* The input:
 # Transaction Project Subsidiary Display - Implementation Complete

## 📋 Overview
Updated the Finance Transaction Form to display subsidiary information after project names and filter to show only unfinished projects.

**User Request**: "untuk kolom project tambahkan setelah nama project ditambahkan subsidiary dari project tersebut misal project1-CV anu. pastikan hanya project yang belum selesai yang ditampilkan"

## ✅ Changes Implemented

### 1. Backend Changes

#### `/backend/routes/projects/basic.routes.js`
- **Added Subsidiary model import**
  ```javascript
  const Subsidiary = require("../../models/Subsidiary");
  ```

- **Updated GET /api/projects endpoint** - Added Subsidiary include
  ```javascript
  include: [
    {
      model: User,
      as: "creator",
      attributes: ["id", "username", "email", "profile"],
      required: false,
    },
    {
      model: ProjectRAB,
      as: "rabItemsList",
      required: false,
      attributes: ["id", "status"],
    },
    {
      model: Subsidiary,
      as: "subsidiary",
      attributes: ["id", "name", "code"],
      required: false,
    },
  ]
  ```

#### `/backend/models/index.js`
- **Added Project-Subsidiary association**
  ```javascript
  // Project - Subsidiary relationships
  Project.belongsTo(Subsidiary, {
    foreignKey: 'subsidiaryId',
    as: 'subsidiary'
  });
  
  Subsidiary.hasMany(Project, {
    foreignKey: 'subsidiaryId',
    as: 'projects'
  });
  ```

* Exercise goal: What is needed is an exact transcription of every entry.

* Output below:
 # Transaction Project Subsidiary Display - Implementation Complete

## 📋 Overview
Updated the Finance Transaction Form to display subsidiary information after project names and filter to show only unfinished projects.

**User Request**: "untuk kolom project tambahkan setelah nama project ditambahkan subsidiary dari project tersebut misal project1-CV anu. pastikan hanya project yang belum selesai yang ditampilkan"

## ✅ Changes Implemented

### 1. Backend Changes

#### `/backend/routes/projects/basic.routes.js`
- **Added Subsidiary model import**
  ```javascript
  const Subsidiary = require("../../models/Subsidiary");
  ```

- **Updated GET /api/projects endpoint** - Added Subsidiary include
  ```javascript
  include: [
    {
      model: User,
      as: "creator",
      attributes: ["id", "username", "email", "profile"],
      required: false,
    },
    {
      model: ProjectRAB,
      as: "rabItemsList",
      required: false,
      attributes: ["id", "status"],
    },
    {
      model: Subsidiary,
      as: "subsidiary",
      attributes: ["id", "name", "code"],
      required: false,
    },
  ]
  ```

#### `/backend/models/index.js`
- **Added Project-Subsidiary association**
  ```javascript
  // Project - Subsidiary relationships
  Project.belongsTo(Subsidiary, {
    foreignKey: 'subsidiaryId',
    as: 'subsidiary'
  });
  
  Subsidiary.hasMany(Project, {
    foreignKey: 'subsidiaryId',
    as: 'projects'
  });
  ```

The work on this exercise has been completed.